Archive for January 3rd, 2009

Retail Care off Fast Track

Saturday, January 3rd, 2009

Modern Healthcare – December 22/29, 2008

A new study says the boom in convenient-care clinics appears to be slowing, and this could have a negative implications for the people most likely to use them; the uninsured and Hispanics.  The study indicated that only 1.2% of U.S. families reported visiting a convenient-care clinic in the past 12 months, while only 2.3% reported ever visiting one. Uninsured families accounted for 27% of convenient-care clinic users. Also 1.9% of Hispanic families surveyed had used such a clinic in the past year, compared with 1% of non-Hispanic whites.

According to the Convenient Care Association trade group, there are now roughly 1,150 retail clinics operating in some 38 states.

The most common services obtained at convenient-care clinics were diagnosis of a new illness or symptom, 48%,  prescription drug renewal, 47%,  vaccination, 23%, and care for an ongoing condition, 18%.

Editor’s Note: While we don’t question the accuracy of this study,  we find that convenient-care clinics are in a growth mode in Texas. Texas Med Clinics in Bexar County (San Antonio) is one example of the economic success potential of this business model. Just recently a group of deep pocketed investors in Amarillo started a company that will be building clinics throughout the Panhandle to gear towards walk-in traffic as well as employer based health plans. We expect the convenient-care clinic business model will grow significantly in Texas.
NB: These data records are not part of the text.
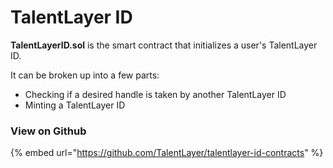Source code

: # TalentLayer ID

**TalentLayerID.sol** is the smart contract that initializes a user's TalentLayer ID.

It can be broken up into a few parts:&#x20;

* Checking if a desired handle is taken by another TalentLayer ID
* Minting a TalentLayer ID

### View on Github

{% embed url="https://github.com/TalentLayer/talentlayer-id-contracts" %}


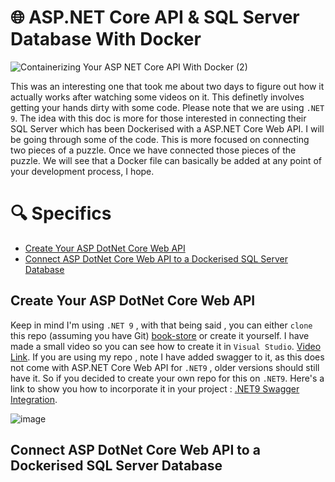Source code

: # 🌐 ASP.NET Core API & SQL Server Database With Docker

![Containerizing  Your ASP NET Core API  With Docker (2)](https://github.com/user-attachments/assets/3a7d7de0-d2c1-4bcd-ad7c-0088c14f4f62)

This was an interesting one that took me about two days to figure out how it actually works after watching some videos on it. This definetly involves getting your hands dirty with some code. Please note that we are using `.NET 9`.
The idea with this doc is more for those interested in connecting their SQL Server which has been Dockerised with a ASP.NET Core Web API. I will be going through some of the code. This is more focused on connecting two pieces of a puzzle.
Once we have connected those pieces of the puzzle. We will see that a Docker file can basically be added at any point of your development process, I hope.

# 🔍 Specifics

- [Create Your ASP DotNet Core Web API](#create-your-asp-dotnet-core-web-api)
- [Connect ASP DotNet Core Web API to a Dockerised SQL Server Database](#connect-asp-dotnet-core-web-api-to-a-dockerised-sql-server-database)




## Create Your ASP DotNet Core Web API
Keep in mind I'm using `.NET 9` , with that being said , you can either `clone` this repo (assuming you have Git) [book-store](https://github.com/lukepadiachy/book-store) or create it yourself. I have made a small video so you can see how to create it in `Visual Studio`.
[Video Link](https://drive.google.com/file/d/1_yarqwPwK4E_cqg86MDsKcZU9I514VET/view?usp=sharing). If you are using my repo , note I have added swagger to it, as this does not come with ASP.NET Core Web API for `.NET9` , older versions should still have it. So if you decided to create your own repo for this on `.NET9`.
Here's a link to show you how to incorporate it in your project : [.NET9 Swagger Integration](https://github.com/Menayer/DotNet9-Swagger-Integration).

![image](https://github.com/user-attachments/assets/21ef65b0-a020-45cc-8a66-ccea3df6231e)

## Connect ASP DotNet Core Web API to a Dockerised SQL Server Database
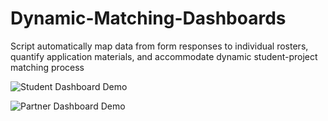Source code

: # Dynamic-Matching-Dashboards
Script automatically map data from form responses to individual rosters, quantify application materials, and accommodate dynamic student-project matching process

![Student Dashboard Demo][logo]

[logo]: https://github.com/clairehhw/Dynamic-Matching-Dashboards/blob/master/studentDashboard.gif "Student Dashboard Demo"

![Partner Dashboard Demo][logo]

[logo]: https://github.com/clairehhw/Dynamic-Matching-Dashboards/blob/master/partnerDashboard.gif "Partner Dashboard Demo"
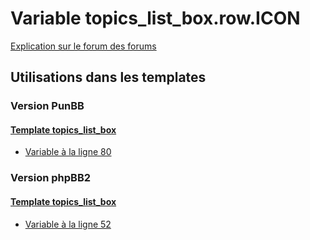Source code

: # Variable topics_list_box.row.ICON
[Explication sur le forum des forums](http://forum.forumactif.com/t294113-listing-des-variables#topics_list_box.row.ICON)
## Utilisations dans les templates
### Version PunBB
#### [Template topics_list_box](punbb/topics_list_box.md)
* [Variable à la ligne 80](../punbb/topics_list_box.tpl#L80)
### Version phpBB2
#### [Template topics_list_box](subsilver/topics_list_box.md)
* [Variable à la ligne 52](../subsilver/topics_list_box.tpl#L52)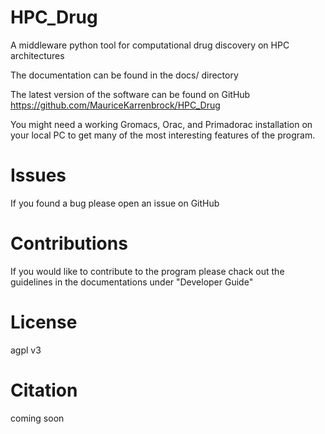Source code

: # HPC_Drug
A middleware python tool for computational drug discovery on HPC architectures

The documentation can be found in the docs/ directory

The latest version of the software can be found on GitHub https://github.com/MauriceKarrenbrock/HPC_Drug

You might need a working Gromacs, Orac, and Primadorac installation on your local PC to get many of the most interesting features of the program.

# Issues
If you found a bug please open an issue on GitHub

# Contributions
If you would like to contribute to the program please chack out the guidelines in the documentations under "Developer Guide"

# License
agpl v3

# Citation
coming soon

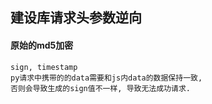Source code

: ## 建设库请求头参数逆向 
#### 原始的md5加密
    sign, timestamp 
    py请求中携带的的data需要和js内data的数据保持一致, 
    否则会导致生成的sign值不一样, 导致无法成功请求.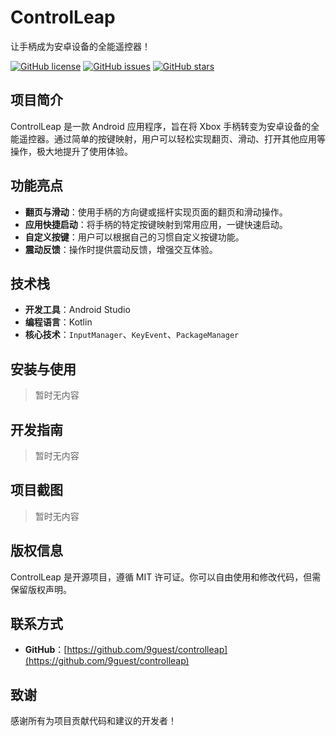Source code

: # ControlLeap
让手柄成为安卓设备的全能遥控器！

[![GitHub license](https://img.shields.io/github/license/9guest/controlleap)](https://github.com/9guest/controlleap/blob/main/LICENSE)
[![GitHub issues](https://img.shields.io/github/issues/9guest/controlleap)](https://github.com/9guest/controlleap/issues)
[![GitHub stars](https://img.shields.io/github/stars/9guest/controlleap)](https://github.com/9guest/controlleap/stargazers)

## 项目简介
ControlLeap 是一款 Android 应用程序，旨在将 Xbox 手柄转变为安卓设备的全能遥控器。通过简单的按键映射，用户可以轻松实现翻页、滑动、打开其他应用等操作，极大地提升了使用体验。

## 功能亮点
- **翻页与滑动**：使用手柄的方向键或摇杆实现页面的翻页和滑动操作。
- **应用快捷启动**：将手柄的特定按键映射到常用应用，一键快速启动。
- **自定义按键**：用户可以根据自己的习惯自定义按键功能。
- **震动反馈**：操作时提供震动反馈，增强交互体验。

## 技术栈
- **开发工具**：Android Studio
- **编程语言**：Kotlin
- **核心技术**：`InputManager`、`KeyEvent`、`PackageManager`

## 安装与使用
> 暂时无内容

## 开发指南
> 暂时无内容

## 项目截图
> 暂时无内容

## 版权信息
ControlLeap 是开源项目，遵循 MIT 许可证。你可以自由使用和修改代码，但需保留版权声明。

## 联系方式
- **GitHub**：[https://github.com/9guest/controlleap](https://github.com/9guest/controlleap)

## 致谢
感谢所有为项目贡献代码和建议的开发者！
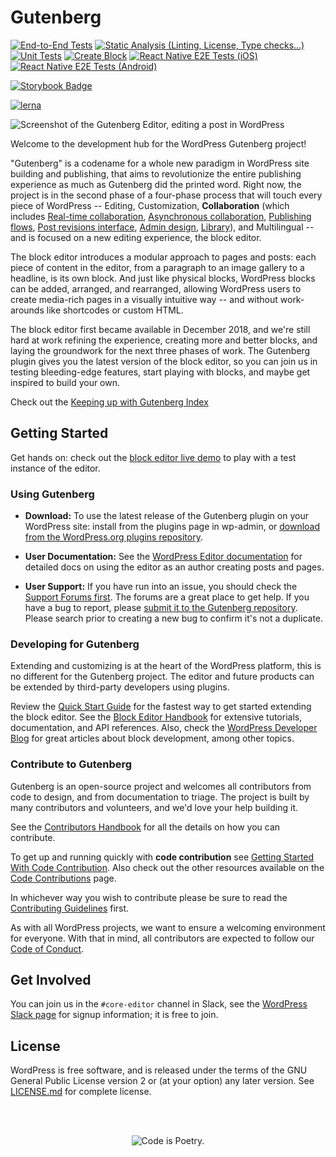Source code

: # Gutenberg

[![End-to-End Tests](https://github.com/WordPress/gutenberg/workflows/End-to-End%20Tests/badge.svg)](https://github.com/WordPress/gutenberg/actions?query=workflow%3A%22End-to-End+Tests%22+branch%3Atrunk)
[![Static Analysis (Linting, License, Type checks...)](<https://github.com/WordPress/gutenberg/workflows/Static%20Analysis%20(Linting,%20License,%20Type%20checks...)/badge.svg>)](https://github.com/WordPress/gutenberg/actions?query=workflow%3A%22Static+Analysis+%28Linting%2C+License%2C+Type+checks...%29%22+branch%3Atrunk)
[![Unit Tests](https://github.com/WordPress/gutenberg/workflows/Unit%20Tests/badge.svg)](https://github.com/WordPress/gutenberg/actions?query=workflow%3A%22Unit+Tests%22+branch%3Atrunk)
[![Create Block](https://github.com/WordPress/gutenberg/workflows/Create%20Block/badge.svg)](https://github.com/WordPress/gutenberg/actions?query=workflow%3A%22Create+Block%22+branch%3Atrunk)
[![React Native E2E Tests (iOS)](<https://github.com/WordPress/gutenberg/workflows/React%20Native%20E2E%20Tests%20(iOS)/badge.svg>)](https://github.com/WordPress/gutenberg/actions?query=workflow%3A%22React+Native+E2E+Tests+%28iOS%29%22+branch%3Atrunk)
[![React Native E2E Tests (Android)](<https://github.com/WordPress/gutenberg/workflows/React%20Native%20E2E%20Tests%20(Android)/badge.svg>)](https://github.com/WordPress/gutenberg/actions?query=workflow%3A%22React+Native+E2E+Tests+%28Android%29%22+branch%3Atrunk)

<a href="https://wordpress.github.io/gutenberg/" target="_blank"><img src="https://raw.githubusercontent.com/storybooks/brand/master/badge/badge-storybook.svg" alt="Storybook Badge" /></a>

[![lerna](https://img.shields.io/badge/maintained%20with-lerna-cc00ff.svg)](https://lerna.js.org)

![Screenshot of the Gutenberg Editor, editing a post in WordPress](https://user-images.githubusercontent.com/1204802/100067796-fc3e8700-2e36-11eb-993b-6b80b4310b87.png)

Welcome to the development hub for the WordPress Gutenberg project!

"Gutenberg" is a codename for a whole new paradigm in WordPress site building and publishing, that aims to revolutionize the entire publishing experience as much as Gutenberg did the printed word. Right now, the project is in the second phase of a four-phase process that will touch every piece of WordPress -- Editing, Customization, **Collaboration** (which includes [Real-time collaboration](https://make.wordpress.org/core/2023/07/03/real-time-collaboration/), [Asynchronous collaboration](https://make.wordpress.org/core/2023/07/04/workflows/), [Publishing flows](https://make.wordpress.org/core/2023/07/04/workflows/), [Post revisions interface](https://make.wordpress.org/core/2023/07/05/revisions/), [Admin design](https://make.wordpress.org/core/2023/07/12/admin-design/), [Library](https://make.wordpress.org/core/2023/07/10/block-library/)), and Multilingual -- and is focused on a new editing experience, the block editor.

The block editor introduces a modular approach to pages and posts: each piece of content in the editor, from a paragraph to an image gallery to a headline, is its own block. And just like physical blocks, WordPress blocks can be added, arranged, and rearranged, allowing WordPress users to create media-rich pages in a visually intuitive way -- and without work-arounds like shortcodes or custom HTML.

The block editor first became available in December 2018, and we're still hard at work refining the experience, creating more and better blocks, and laying the groundwork for the next three phases of work. The Gutenberg plugin gives you the latest version of the block editor, so you can join us in testing bleeding-edge features, start playing with blocks, and maybe get inspired to build your own.

Check out the [Keeping up with Gutenberg Index](https://make.wordpress.org/core/handbook/references/keeping-up-with-gutenberg-index/)

## Getting Started

Get hands on: check out the [block editor live demo](https://wordpress.org/gutenberg/) to play with a test instance of the editor.

### Using Gutenberg

-   **Download:** To use the latest release of the Gutenberg plugin on your WordPress site: install from the plugins page in wp-admin, or [download from the WordPress.org plugins repository](https://wordpress.org/plugins/gutenberg/).

-   **User Documentation:** See the [WordPress Editor documentation](https://wordpress.org/documentation/article/wordpress-block-editor/) for detailed docs on using the editor as an author creating posts and pages.

-   **User Support:** If you have run into an issue, you should check the [Support Forums first](https://wordpress.org/support/forums/). The forums are a great place to get help. If you have a bug to report, please [submit it to the Gutenberg repository](https://github.com/wordpress/gutenberg/issues). Please search prior to creating a new bug to confirm it's not a duplicate.

### Developing for Gutenberg

Extending and customizing is at the heart of the WordPress platform, this is no different for the Gutenberg project. The editor and future products can be extended by third-party developers using plugins.

Review the [Quick Start Guide](https://developer.wordpress.org/block-editor/getting-started/quick-start-guide/) for the fastest way to get started extending the block editor. See the [Block Editor Handbook](https://developer.wordpress.org/block-editor/) for extensive tutorials, documentation, and API references. Also, check the [WordPress Developer Blog](https://developer.wordpress.org/blog/) for great articles about block development, among other topics.

### Contribute to Gutenberg

Gutenberg is an open-source project and welcomes all contributors from code to design, and from documentation to triage. The project is built by many contributors and volunteers, and we'd love your help building it.

See the [Contributors Handbook](https://developer.wordpress.org/block-editor/contributors/) for all the details on how you can contribute.

To get up and running quickly with **code contribution** see [Getting Started With Code Contribution](/docs/contributors/code/getting-started-with-code-contribution.md). Also check out the other resources available on the [Code Contributions](/docs/contributors/code/README.md) page.

In whichever way you wish to contribute please be sure to read the [Contributing Guidelines](https://github.com/WordPress/gutenberg/blob/HEAD/CONTRIBUTING.md) first.

As with all WordPress projects, we want to ensure a welcoming environment for everyone. With that in mind, all contributors are expected to follow our [Code of Conduct](https://make.wordpress.org/handbook/community-code-of-conduct/).

## Get Involved

You can join us in the `#core-editor` channel in Slack, see the [WordPress Slack page](https://make.wordpress.org/chat/) for signup information; it is free to join.

## License

WordPress is free software, and is released under the terms of the GNU General Public License version 2 or (at your option) any later version. See [LICENSE.md](LICENSE.md) for complete license.

<br/><br/><p align="center"><img src="https://s.w.org/style/images/codeispoetry.png?1" alt="Code is Poetry." /></p>
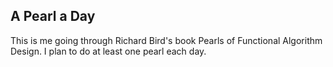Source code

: ## A Pearl a Day

This is me going through Richard Bird's book Pearls of Functional Algorithm Design.
I plan to do at least one pearl each day.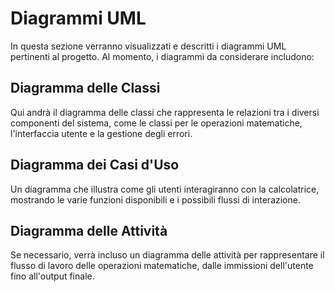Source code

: # Diagrammi UML

In questa sezione verranno visualizzati e descritti i diagrammi UML pertinenti al progetto. Al momento, i diagrammi da considerare includono:

## Diagramma delle Classi
Qui andrà il diagramma delle classi che rappresenta le relazioni tra i diversi componenti del sistema, come le classi per le operazioni matematiche, l'interfaccia utente e la gestione degli errori.

## Diagramma dei Casi d'Uso
Un diagramma che illustra come gli utenti interagiranno con la calcolatrice, mostrando le varie funzioni disponibili e i possibili flussi di interazione.

## Diagramma delle Attività
Se necessario, verrà incluso un diagramma delle attività per rappresentare il flusso di lavoro delle operazioni matematiche, dalle immissioni dell'utente fino all'output finale.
Congressional Budget Office Weighs Reform Proposals

Saturday, January 3rd, 2009

Cover Story – Modern Healthcare – December 22/29, 2008

The Congressional Budget Office (CBO) laid out scores of ideas last week as a way to help federal lawmakers craft what could become the most sweeping legislation seen in a generation. Healthcare policy experts praised the CBO analysis as a handy reference tool for reform that they believe will serve as a prelude to the main event when lawmakers release an actual bill in 2009.

In one report the CBO addresses our healthcare system that spends with abandon more than $2 trillion a year and showing how it threatens the U.S. The CBO report stresses that a solution would require a variety of approaches, not just a “one size fits all” scheme, such as mandating universal coverage.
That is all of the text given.